(Items from a dataset)
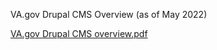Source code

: VA.gov Drupal CMS Overview (as of May 2022)

[VA.gov Drupal CMS overview.pdf](https://github.com/department-of-veterans-affairs/va.gov-team/files/10760738/VA.gov.Drupal.CMS.overview.1.pdf)
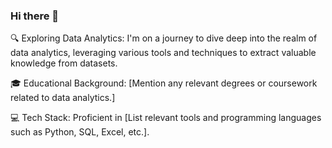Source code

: ### Hi there 👋

🔍 Exploring Data Analytics: I'm on a journey to dive deep into the realm of data analytics, leveraging various tools and techniques to extract valuable knowledge from datasets.

🎓 Educational Background: [Mention any relevant degrees or coursework related to data analytics.]

💻 Tech Stack: Proficient in [List relevant tools and programming languages such as Python, SQL, Excel, etc.].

(Work item):
Quote the entries above word for word. Leave the images out.

(Output of the task):
Source code

: VA.gov Drupal CMS Overview (as of May 2022)

[VA.gov Drupal CMS overview.pdf](https://github.com/department-of-veterans-affairs/va.gov-team/files/10760738/VA.gov.Drupal.CMS.overview.1.pdf)
Source code

: ### Hi there 👋

🔍 Exploring Data Analytics: I'm on a journey to dive deep into the realm of data analytics, leveraging various tools and techniques to extract valuable knowledge from datasets.

🎓 Educational Background: [Mention any relevant degrees or coursework related to data analytics.]

💻 Tech Stack: Proficient in [List relevant tools and programming languages such as Python, SQL, Excel, etc.].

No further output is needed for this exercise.